►

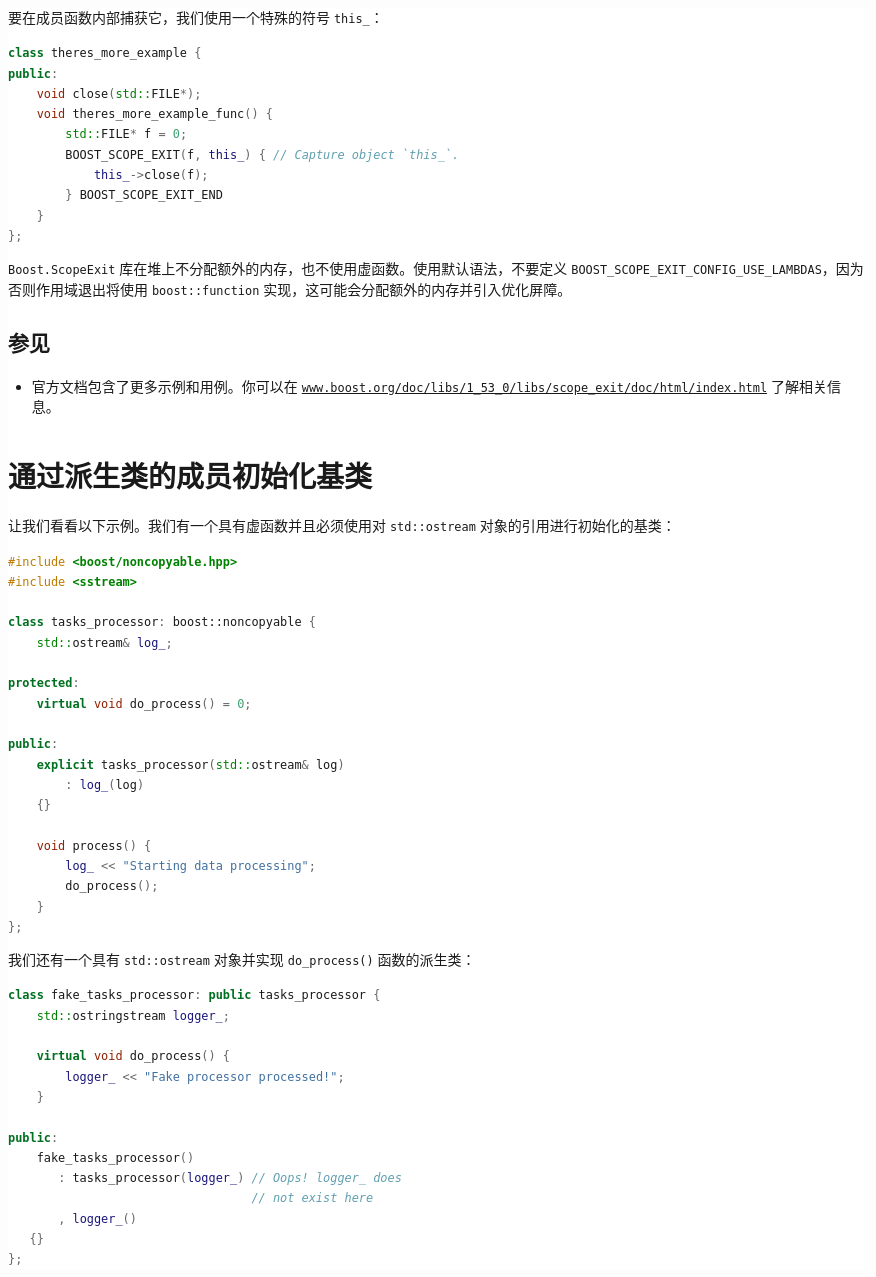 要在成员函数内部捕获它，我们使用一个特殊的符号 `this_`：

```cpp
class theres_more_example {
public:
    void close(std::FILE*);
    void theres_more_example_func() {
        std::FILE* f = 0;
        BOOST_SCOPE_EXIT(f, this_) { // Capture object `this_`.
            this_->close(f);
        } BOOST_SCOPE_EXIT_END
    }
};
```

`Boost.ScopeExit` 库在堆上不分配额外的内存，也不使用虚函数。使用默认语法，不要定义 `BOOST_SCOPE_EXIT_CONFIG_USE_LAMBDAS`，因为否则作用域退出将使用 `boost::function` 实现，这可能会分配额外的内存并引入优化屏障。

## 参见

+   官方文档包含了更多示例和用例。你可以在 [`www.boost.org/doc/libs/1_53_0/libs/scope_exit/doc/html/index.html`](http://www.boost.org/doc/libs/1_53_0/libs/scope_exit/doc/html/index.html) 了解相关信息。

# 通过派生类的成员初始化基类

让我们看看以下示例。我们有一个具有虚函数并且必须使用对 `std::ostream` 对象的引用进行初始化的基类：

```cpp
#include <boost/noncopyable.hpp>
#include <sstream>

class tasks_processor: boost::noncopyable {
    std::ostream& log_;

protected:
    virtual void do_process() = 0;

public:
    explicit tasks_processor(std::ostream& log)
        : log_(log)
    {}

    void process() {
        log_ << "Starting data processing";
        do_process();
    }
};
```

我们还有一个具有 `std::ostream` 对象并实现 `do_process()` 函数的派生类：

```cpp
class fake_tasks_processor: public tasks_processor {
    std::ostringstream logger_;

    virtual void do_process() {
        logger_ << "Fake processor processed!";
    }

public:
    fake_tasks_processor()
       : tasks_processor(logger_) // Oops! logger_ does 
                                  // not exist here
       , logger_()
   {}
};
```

◄

(DIRECTIONS):
The pictures in the entries above should be left out; all else must be copied exactly.

(RESPONSE AREA):
 要在成员函数内部捕获它，我们使用一个特殊的符号 `this_`：

```cpp
class theres_more_example {
public:
    void close(std::FILE*);
    void theres_more_example_func() {
        std::FILE* f = 0;
        BOOST_SCOPE_EXIT(f, this_) { // Capture object `this_`.
            this_->close(f);
        } BOOST_SCOPE_EXIT_END
    }
};
```

`Boost.ScopeExit` 库在堆上不分配额外的内存，也不使用虚函数。使用默认语法，不要定义 `BOOST_SCOPE_EXIT_CONFIG_USE_LAMBDAS`，因为否则作用域退出将使用 `boost::function` 实现，这可能会分配额外的内存并引入优化屏障。

## 参见

+   官方文档包含了更多示例和用例。你可以在 [`www.boost.org/doc/libs/1_53_0/libs/scope_exit/doc/html/index.html`](http://www.boost.org/doc/libs/1_53_0/libs/scope_exit/doc/html/index.html) 了解相关信息。

# 通过派生类的成员初始化基类

让我们看看以下示例。我们有一个具有虚函数并且必须使用对 `std::ostream` 对象的引用进行初始化的基类：

```cpp
#include <boost/noncopyable.hpp>
#include <sstream>

class tasks_processor: boost::noncopyable {
    std::ostream& log_;

protected:
    virtual void do_process() = 0;

public:
    explicit tasks_processor(std::ostream& log)
        : log_(log)
    {}

    void process() {
        log_ << "Starting data processing";
        do_process();
    }
};
```

我们还有一个具有 `std::ostream` 对象并实现 `do_process()` 函数的派生类：

```cpp
class fake_tasks_processor: public tasks_processor {
    std::ostringstream logger_;

    virtual void do_process() {
        logger_ << "Fake processor processed!";
    }

public:
    fake_tasks_processor()
       : tasks_processor(logger_) // Oops! logger_ does 
                                  // not exist here
       , logger_()
   {}
};
```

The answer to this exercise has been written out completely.